» **TASK BRIEF**: Locate every line in the records below that holds the word "considered" and return each one.

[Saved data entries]
┌──

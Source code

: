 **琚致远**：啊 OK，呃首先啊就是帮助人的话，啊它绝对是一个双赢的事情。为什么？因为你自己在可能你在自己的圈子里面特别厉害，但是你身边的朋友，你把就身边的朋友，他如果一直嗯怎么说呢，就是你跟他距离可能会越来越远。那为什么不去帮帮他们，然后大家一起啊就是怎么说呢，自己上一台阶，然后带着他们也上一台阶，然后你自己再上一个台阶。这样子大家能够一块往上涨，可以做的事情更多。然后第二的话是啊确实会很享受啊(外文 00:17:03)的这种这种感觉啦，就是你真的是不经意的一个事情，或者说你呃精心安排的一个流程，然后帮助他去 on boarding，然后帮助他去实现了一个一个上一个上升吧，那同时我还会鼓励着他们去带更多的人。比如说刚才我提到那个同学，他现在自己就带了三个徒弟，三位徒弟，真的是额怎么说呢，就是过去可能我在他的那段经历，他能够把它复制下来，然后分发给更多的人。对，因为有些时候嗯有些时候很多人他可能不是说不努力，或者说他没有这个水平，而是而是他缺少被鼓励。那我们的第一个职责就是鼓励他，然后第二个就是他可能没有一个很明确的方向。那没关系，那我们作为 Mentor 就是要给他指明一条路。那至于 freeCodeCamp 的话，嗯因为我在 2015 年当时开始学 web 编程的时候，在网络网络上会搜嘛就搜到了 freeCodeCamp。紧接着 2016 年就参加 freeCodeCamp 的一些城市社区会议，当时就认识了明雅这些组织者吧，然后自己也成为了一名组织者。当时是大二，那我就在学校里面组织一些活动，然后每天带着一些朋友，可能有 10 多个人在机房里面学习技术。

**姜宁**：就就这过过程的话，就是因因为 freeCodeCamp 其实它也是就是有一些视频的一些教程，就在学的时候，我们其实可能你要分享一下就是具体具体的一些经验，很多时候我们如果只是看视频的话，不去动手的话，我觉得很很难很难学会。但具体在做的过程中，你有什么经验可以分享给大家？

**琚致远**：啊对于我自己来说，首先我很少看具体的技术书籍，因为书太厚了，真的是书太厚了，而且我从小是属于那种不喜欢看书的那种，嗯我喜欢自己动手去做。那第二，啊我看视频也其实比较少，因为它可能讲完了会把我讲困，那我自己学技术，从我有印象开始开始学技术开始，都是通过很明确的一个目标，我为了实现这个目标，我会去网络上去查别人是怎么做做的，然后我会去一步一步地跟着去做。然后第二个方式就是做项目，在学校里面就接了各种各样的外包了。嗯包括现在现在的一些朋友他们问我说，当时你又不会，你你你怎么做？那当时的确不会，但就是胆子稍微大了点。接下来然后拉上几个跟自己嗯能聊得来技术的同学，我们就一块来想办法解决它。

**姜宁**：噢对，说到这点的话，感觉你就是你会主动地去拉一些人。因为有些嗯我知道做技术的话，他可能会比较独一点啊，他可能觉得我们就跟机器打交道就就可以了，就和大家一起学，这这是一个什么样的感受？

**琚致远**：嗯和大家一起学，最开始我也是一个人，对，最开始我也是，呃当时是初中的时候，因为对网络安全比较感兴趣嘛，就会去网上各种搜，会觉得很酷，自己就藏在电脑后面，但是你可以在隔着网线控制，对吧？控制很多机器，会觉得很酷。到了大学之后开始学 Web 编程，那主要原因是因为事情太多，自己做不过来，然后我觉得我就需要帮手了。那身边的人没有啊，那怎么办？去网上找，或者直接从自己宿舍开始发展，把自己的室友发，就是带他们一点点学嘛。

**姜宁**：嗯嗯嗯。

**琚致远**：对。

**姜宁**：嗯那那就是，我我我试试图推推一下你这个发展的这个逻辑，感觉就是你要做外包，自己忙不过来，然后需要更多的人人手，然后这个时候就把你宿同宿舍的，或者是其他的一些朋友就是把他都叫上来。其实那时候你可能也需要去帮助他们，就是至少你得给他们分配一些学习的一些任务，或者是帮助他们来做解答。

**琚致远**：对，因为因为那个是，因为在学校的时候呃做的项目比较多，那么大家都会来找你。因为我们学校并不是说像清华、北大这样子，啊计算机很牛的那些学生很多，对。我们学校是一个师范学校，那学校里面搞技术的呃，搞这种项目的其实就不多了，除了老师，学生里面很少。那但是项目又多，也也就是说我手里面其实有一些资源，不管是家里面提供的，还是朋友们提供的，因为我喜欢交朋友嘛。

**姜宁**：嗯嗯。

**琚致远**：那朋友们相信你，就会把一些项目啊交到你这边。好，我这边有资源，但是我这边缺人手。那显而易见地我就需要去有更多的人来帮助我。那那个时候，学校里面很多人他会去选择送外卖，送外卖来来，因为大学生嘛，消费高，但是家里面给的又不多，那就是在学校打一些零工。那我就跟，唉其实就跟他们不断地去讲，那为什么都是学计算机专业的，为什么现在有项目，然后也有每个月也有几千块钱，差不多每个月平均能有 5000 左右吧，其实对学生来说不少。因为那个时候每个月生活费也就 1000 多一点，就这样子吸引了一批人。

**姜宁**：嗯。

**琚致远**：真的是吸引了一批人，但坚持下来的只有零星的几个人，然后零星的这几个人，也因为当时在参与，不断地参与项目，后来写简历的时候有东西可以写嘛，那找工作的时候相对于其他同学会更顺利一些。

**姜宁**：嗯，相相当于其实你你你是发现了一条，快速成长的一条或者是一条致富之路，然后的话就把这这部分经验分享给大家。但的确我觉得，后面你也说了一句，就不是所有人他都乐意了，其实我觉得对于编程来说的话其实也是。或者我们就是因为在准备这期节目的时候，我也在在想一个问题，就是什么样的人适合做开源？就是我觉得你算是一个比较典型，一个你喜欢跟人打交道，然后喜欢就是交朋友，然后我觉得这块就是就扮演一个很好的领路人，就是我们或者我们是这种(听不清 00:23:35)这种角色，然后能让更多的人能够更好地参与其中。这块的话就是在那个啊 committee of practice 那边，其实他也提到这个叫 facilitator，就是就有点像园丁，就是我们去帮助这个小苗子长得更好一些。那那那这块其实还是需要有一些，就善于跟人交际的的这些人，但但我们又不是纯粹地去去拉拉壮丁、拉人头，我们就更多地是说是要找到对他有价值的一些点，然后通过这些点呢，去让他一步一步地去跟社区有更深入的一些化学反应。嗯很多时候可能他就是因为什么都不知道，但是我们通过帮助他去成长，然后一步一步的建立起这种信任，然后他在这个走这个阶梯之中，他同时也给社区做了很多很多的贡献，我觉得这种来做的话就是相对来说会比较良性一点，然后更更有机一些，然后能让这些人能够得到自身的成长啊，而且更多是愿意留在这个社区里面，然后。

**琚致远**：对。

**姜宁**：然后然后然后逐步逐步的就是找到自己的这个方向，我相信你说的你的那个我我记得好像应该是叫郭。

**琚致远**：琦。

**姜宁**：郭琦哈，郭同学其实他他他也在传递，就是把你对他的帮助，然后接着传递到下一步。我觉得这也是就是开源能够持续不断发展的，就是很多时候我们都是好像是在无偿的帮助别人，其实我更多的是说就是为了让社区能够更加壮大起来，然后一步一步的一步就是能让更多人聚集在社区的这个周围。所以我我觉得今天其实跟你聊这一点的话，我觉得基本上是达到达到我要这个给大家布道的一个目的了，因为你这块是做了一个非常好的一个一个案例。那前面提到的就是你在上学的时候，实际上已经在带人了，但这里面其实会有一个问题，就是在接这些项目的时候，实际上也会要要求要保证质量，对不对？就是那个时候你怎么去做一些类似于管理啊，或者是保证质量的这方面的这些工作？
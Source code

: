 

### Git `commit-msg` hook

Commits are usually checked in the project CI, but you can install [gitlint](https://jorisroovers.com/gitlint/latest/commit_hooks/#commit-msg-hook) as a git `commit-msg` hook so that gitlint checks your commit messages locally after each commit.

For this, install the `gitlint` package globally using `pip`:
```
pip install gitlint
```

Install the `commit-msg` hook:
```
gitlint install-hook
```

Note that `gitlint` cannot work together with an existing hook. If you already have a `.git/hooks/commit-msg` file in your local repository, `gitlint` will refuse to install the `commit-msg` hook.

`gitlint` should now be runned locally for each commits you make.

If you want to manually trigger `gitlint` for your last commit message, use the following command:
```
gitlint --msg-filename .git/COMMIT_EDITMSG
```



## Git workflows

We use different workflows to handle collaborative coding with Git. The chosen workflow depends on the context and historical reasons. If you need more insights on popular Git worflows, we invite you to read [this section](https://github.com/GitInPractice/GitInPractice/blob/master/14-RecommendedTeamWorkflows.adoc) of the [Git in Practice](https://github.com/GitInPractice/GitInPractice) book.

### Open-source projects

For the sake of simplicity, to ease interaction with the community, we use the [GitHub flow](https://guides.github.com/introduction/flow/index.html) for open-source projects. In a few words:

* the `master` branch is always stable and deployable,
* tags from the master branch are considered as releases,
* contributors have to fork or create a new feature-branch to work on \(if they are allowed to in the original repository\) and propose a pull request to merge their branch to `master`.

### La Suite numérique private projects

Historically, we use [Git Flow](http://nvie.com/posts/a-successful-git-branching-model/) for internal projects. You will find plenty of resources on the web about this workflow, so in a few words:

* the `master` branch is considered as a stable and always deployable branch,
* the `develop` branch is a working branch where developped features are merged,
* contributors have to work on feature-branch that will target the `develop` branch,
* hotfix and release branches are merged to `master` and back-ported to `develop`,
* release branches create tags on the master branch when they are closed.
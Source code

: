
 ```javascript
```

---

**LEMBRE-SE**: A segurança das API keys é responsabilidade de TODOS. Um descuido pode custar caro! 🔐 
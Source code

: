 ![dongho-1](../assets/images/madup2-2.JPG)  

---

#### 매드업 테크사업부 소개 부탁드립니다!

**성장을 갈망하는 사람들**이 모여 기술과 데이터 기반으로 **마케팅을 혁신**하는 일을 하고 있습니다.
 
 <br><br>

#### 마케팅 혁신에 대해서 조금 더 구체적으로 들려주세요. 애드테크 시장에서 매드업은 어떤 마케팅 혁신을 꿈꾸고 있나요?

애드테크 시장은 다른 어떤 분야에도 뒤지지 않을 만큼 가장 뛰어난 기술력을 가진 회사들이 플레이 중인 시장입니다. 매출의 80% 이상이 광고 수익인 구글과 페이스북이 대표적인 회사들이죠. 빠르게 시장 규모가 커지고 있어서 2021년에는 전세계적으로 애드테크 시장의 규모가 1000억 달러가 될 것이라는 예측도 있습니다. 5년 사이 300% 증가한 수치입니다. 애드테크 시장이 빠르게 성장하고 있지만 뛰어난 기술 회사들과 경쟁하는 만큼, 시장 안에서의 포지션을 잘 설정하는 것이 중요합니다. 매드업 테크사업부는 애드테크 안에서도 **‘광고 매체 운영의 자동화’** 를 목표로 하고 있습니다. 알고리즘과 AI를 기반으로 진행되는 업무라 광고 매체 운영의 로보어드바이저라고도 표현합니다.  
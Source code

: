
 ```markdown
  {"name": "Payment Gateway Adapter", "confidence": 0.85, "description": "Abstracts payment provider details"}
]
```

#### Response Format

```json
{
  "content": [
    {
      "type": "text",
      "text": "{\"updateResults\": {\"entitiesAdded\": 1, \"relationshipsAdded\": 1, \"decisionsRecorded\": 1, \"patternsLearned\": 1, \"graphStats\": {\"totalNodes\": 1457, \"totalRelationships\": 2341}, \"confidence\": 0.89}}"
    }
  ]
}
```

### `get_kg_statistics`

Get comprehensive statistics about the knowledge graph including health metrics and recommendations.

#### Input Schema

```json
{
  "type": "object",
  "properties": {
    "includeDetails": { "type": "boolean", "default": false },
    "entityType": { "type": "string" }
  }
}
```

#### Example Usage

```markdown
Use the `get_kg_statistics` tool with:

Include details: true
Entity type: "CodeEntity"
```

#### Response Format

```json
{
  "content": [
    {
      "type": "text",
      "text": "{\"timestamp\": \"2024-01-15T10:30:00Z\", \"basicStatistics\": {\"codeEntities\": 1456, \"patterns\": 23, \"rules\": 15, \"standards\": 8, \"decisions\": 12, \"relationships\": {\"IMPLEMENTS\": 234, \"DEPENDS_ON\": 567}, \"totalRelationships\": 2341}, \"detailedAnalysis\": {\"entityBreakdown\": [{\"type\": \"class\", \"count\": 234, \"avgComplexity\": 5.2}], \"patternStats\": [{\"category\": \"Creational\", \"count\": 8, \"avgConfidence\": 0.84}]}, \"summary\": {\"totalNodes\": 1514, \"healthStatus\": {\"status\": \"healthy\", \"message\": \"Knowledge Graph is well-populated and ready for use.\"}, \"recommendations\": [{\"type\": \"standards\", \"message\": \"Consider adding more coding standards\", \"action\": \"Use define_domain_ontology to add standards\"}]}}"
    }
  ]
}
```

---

└──

» **COMPLETED EXERCISE**:
* tags from the master branch are considered as releases,
* the `master` branch is considered as a stable and always deployable branch,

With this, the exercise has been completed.